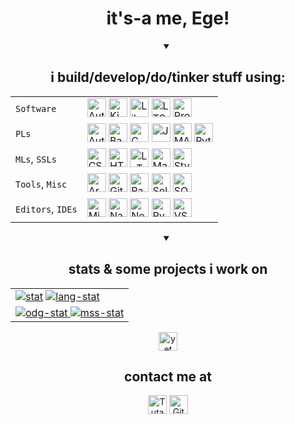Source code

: <div align="center">

<h1>it's-a me, Ege!</h1>

<details open>
<summary><h2>i build/develop/do/tinker stuff using:</h2></summary>

<table>

<tr>
<td><code>Software</code></td>
<td>
<a href="#"><img title="AutoCAD" alt="AutoCAD" height="30" src="https://cdn.simpleicons.org/autocad"/></a>
<a href="#"><img title="KiCad" alt="KiCad" height="30" src="https://cdn.simpleicons.org/kicad/5072FF"/></a>
<a href="#"><img title="LibreOffice" alt="LibreOffice" height="30" src="https://cdn.simpleicons.org/libreoffice"/></a>
<a href="#"><img title="LTSpice" alt="LTSpice" height="30" src="https://cdn.simpleicons.org/ltspice"/></a>
<a href="#"><img title="Proteus" alt="Proteus" height="30" src="https://cdn.simpleicons.org/proteus"/></a>
</td>
</tr>

<tr>
<td><code title="Programming Languages">PLs</code></td>
<td>
<a href="#"><img title="AutoHotkey" alt="AutoHotkey" height="30" src="https://cdn.simpleicons.org/autohotkey/448e3a"/></a>
<a href="#"><img title="Bash" alt="Bash" height="30" src="https://cdn.simpleicons.org/gnubash"/></a>
<a href="#"><img title="C" alt="C" height="30" src="https://cdn.simpleicons.org/c"/></a>
<a href="#"><img title="JavaScript" alt="JavaScript" height="30" src="https://cdn.simpleicons.org/javascript"/></a>
<a href="#"><img title="MATLAB" alt="MATLAB" height="30" src="https://cdn.jsdelivr.net/gh/devicons/devicon@latest/icons/matlab/matlab-original.svg"/></a>
<a href="#"><img title="Python" alt="Python" height="30" src="https://cdn.simpleicons.org/python"/></a>
</td>
</tr>

<tr>
<td><code title="Markup Languages">MLs</code>, <code title="Style Sheet Languages">SSLs</code></td>
<td>
<a href="#"><img title="CSS3" alt="CSS3" height="30" src="https://cdn.simpleicons.org/css3"/></a>
<a href="#"><img title="HTML5" alt="HTML5" height="30" src="https://cdn.simpleicons.org/html5"/></a>
<a href="#"><img title="LaTeX" alt="LaTeX" height="30" src="https://cdn.simpleicons.org/latex"/></a>
<a href="#"><img title="Markdown" alt="Markdown" height="30" src="https://cdn.simpleicons.org/markdown/999"/></a>
<a href="#"><img title="Stylus" alt="Stylus" height="30" src="https://cdn.simpleicons.org/stylus/0E8775"/></a>
</td>
</tr>

<tr>
<td><code>Tools</code>, <code>Misc</code></td>
<td>
<a href="#"><img title="Arduino" alt="Arduino" height="30" src="https://cdn.simpleicons.org/arduino"/></a>
<a href="#"><img title="Git" alt="Git" height="30" src="https://cdn.simpleicons.org/git"/></a>
<a href="#"><img title="Pandas" alt="Pandas" height="30" src="https://cdn.simpleicons.org/pandas/370AED"/></a>
<a href="#"><img title="Selenium" alt="Selenium" height="30" src="https://cdn.simpleicons.org/selenium"/></a>
<a href="#"><img title="SQLite" alt="SQLite" height="30" src="https://cdn.simpleicons.org/sqlite/005883"/></a>
</td>
</tr>

<tr>
<td><code>Editors</code>, <code title="Integrated Development Environments">IDEs</code></td>
<td>
<a href="#"><img title="Micro" alt="Micro" height="30" src="https://cdn.simpleicons.org/microeditor"/></a>
<a href="#"><img title="Nano" alt="Nano" height="30" src="https://cdn.jsdelivr.net/gh/devicons/devicon@latest/icons/nano/nano-original.svg"/></a>
<a href="#"><img title="Notepad++" alt="Notepad++" height="30" src="https://cdn.simpleicons.org/notepadplusplus"/></a>
<a href="#"><img title="PyCharm" alt="PyCharm" height="30" src="https://cdn.simpleicons.org/pycharm/999"/></a>
<a href="#"><img title="VSCode" alt="VSCode" height="30" src="https://cdn.jsdelivr.net/gh/devicons/devicon@latest/icons/vscode/vscode-original.svg"/></a>
</td>
</tr>

</table>

</details>

<details open>
<summary><h2>stats & some projects i work on</h2></summary>

<table>

<tr>
<td>
<a href="#"><img alt="stat" src="https://github-readme-stats.vercel.app/api?username=Egezenn&show_icons=true&hide_border=true&theme=transparent&title_color=9FF&text_color=5CC&icon_color=A5A&disable_animations=true&cache_seconds=86400&hide_rank=true&number_format=long&custom_title=Egezenn&hide_title=true"></a>
<a href="#"><img alt="lang-stat" src="https://github-readme-stats.vercel.app/api/top-langs/?username=Egezenn&show_icons=true&hide_border=true&theme=transparent&title_color=9FF&text_color=5CC&icon_color=A5A&disable_animations=true&cache_seconds=86400&size_weight=0.5&count_weight=0.5&langs_count=20&layout=compact&hide_title=true"></a>
</td>
</tr>

<tr>
<td>
<a href="https://github.com/Egezenn/OpenDotaGuides"><img alt="odg-stat" src="https://github-readme-stats.vercel.app/api/pin/?username=Egezenn&repo=OpenDotaGuides&show_icons=true&hide_border=true&theme=transparent&title_color=9FF&text_color=5CC&icon_color=A5A&disable_animations=true&cache_seconds=86400">
<a href="https://github.com/Egezenn/Miscellaneous-scripts-and-such"><img alt="mss-stat" src="https://github-readme-stats.vercel.app/api/pin/?username=Egezenn&repo=Miscellaneous-scripts-and-such&show_icons=true&hide_border=true&theme=transparent&title_color=9FF&text_color=5CC&icon_color=A5A&disable_animations=true&cache_seconds=86400">
</td>
</tr>

</table>

<a href="mailto:egezenn@tutanota.com?subject=[yke9tK0F2CJtDxsC]%20what%20is%20it&body=what's%20the%20thing?"><img title="you can ask me about it ;)" alt="yet to be named & published thing" height="30" src="https://img.shields.io/badge/yet%20to%20be%20named%20&%20published%20thing-AA0000?style=for-the-badge"/></a></td>  

</details>

<h2>contact me at</h2>

<a href="mailto:egezenn@tutanota.com"><img title="Tutanota" alt="Tutanota" height="30" src="https://img.shields.io/badge/tutanota-840010?style=for-the-badge&logo=tutanota&logoColor=white"/></a>
<a href="https://github.com/Egezenn"><img title="GitHub" alt="GitHub" height="30" src="https://img.shields.io/badge/github-000000.svg?&style=for-the-badge&logo=github&logoColor=white"/></a>

</div>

****************************************

_To do_
Your answer should consist of the lines from the listing that hold the word "stats".

_Solution to this problem_
<summary><h2>stats & some projects i work on</h2></summary>
<a href="#"><img alt="stat" src="https://github-readme-stats.vercel.app/api?username=Egezenn&show_icons=true&hide_border=true&theme=transparent&title_color=9FF&text_color=5CC&icon_color=A5A&disable_animations=true&cache_seconds=86400&hide_rank=true&number_format=long&custom_title=Egezenn&hide_title=true"></a>
<a href="#"><img alt="lang-stat" src="https://github-readme-stats.vercel.app/api/top-langs/?username=Egezenn&show_icons=true&hide_border=true&theme=transparent&title_color=9FF&text_color=5CC&icon_color=A5A&disable_animations=true&cache_seconds=86400&size_weight=0.5&count_weight=0.5&langs_count=20&layout=compact&hide_title=true"></a>
<a href="https://github.com/Egezenn/OpenDotaGuides"><img alt="odg-stat" src="https://github-readme-stats.vercel.app/api/pin/?username=Egezenn&repo=OpenDotaGuides&show_icons=true&hide_border=true&theme=transparent&title_color=9FF&text_color=5CC&icon_color=A5A&disable_animations=true&cache_seconds=86400">
<a href="https://github.com/Egezenn/Miscellaneous-scripts-and-such"><img alt="mss-stat" src="https://github-readme-stats.vercel.app/api/pin/?username=Egezenn&repo=Miscellaneous-scripts-and-such&show_icons=true&hide_border=true&theme=transparent&title_color=9FF&text_color=5CC&icon_color=A5A&disable_animations=true&cache_seconds=86400">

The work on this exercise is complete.